Note: I have conveniently kept this example simple by ruling out any other itemized deductions and taking the max SALT deduction allowed in the 2018 tax reform.
In year one, the itemized deduction for the GYFG household would be calculated by adding interest of $17,868 (at 4.5%) and property taxes of $10,000 (at 2%), for a total itemized deduction of $27,868. Following conventional wisdom to estimate their tax savings, they multiply $27,868 by their marginal tax rate of 30%, which would indicate an annual tax savings of $8,360. The GYFGs do a little happy dance in their heads.
Then tax time comes…and they realize that their math was significantly off. They forgot to account for the fact that the standard deduction is now $24,000 for a married couple and that their tax savings is only the difference between their itemized deductions and the standard deduction (because they would have had a $24,000 deduction regardless of their itemized deductions).
They do the math and find that their tax savings from home ownership should actually be calculated off of $3,868 ($27,868 – $24,000 = $3,868). Multiplying that figure by their marginal rate of 30% they realize their tax savings is a paltry $1,160 (only 14% of their original assumption). Happy dance ends…
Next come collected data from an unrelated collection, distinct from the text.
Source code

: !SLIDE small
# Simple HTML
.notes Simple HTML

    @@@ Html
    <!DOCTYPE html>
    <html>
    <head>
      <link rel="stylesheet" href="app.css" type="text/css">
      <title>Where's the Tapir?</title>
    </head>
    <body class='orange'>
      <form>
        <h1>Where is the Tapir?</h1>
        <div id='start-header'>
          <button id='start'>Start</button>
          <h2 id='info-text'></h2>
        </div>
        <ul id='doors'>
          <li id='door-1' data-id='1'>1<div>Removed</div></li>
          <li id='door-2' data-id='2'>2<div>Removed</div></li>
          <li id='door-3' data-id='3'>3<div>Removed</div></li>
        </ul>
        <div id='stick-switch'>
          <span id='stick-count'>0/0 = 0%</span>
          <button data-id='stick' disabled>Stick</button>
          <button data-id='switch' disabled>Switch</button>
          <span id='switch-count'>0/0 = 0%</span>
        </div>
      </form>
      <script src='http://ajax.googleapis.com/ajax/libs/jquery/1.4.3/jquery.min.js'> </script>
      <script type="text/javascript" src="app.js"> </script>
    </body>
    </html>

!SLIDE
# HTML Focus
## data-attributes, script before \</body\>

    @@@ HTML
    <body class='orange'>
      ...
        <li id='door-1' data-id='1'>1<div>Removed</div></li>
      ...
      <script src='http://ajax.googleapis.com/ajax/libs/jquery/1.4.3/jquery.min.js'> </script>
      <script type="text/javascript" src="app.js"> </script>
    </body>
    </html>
In hindsight, I realize that I should have based this example on the real position of the GYFG household, and not a fictional one that still resulted in a bit of tax savings, albeit tiny. In reality, for 2018 our itemized deductions will be approximately $22,000 ($12,000 mortgage interest, $7,500 property taxes, and $2,500 in state income taxes – far less than we will actually pay but all that is allowed under SALT), so we will be taking the standard deduction. The GYFG household gets zero tax benefits from home ownership, least of all for the debt interest we pay via our home mortgage. This is yet another motivating factor that convinced us to pay our house off even faster than we had originally planned.
What About the Average American?
The median home price (for a new home) in 2017 was $335,400. I don’t think I even have to do the math for you to see that the value of being able to itemize mortgage interest and property taxes is worthless to most taxpayers in the USA. Nonetheless, for the sake of thoroughness, and because we all know that MATH IS KING, I will show you the math. We will use all the same assumptions except we will assume that the median home price is the mortgage amount (which is a generous assumption that tries to make this a more favorable outcome).
Say the average American pays interest of $14,982 (at 4.5%) and property taxes of $6,708 (at 2%), for a total deduction of $21,690. As you can see, this is less than the standard deduction, so there is therefore no tax benefit to the average taxpayer. (Even worse, the average property tax paid in this country is even less than California’s 2% at 1.19%, further eroding the possibility of deduction benefit.)
I think the most obvious takeaway is to operate on a policy of trust but verify. Yes, there is potential for some tax savings through home ownership but it’s probably less than you think, and it might actually be zero. Don’t forget that the 2018 tax reform also set another new limit and now says that only the interest on up to a $750,000 mortgage is deductible (inclusive of interest paid on a HELOC; previous limits were $1M for mortgage and $100K for HELOC).
This also points out how fast the rules can change. It’s probably not a great idea to buy a house if your primary motivation is tax savings.
Also important to learn from this: debt is debt. With few exceptions – and getting fewer all the time – there is no “good debt.” Build your wealth-building structure on firm ground, without using debt of any kind as a long-term element of your foundation, and make sure that you aren’t spending a dollar to save 30 cents. Not only is that not smart, but even that savings can be taken away by forces beyond your control.
For the GYFG family, in particular, this is another incentive to pay the mortgage off early!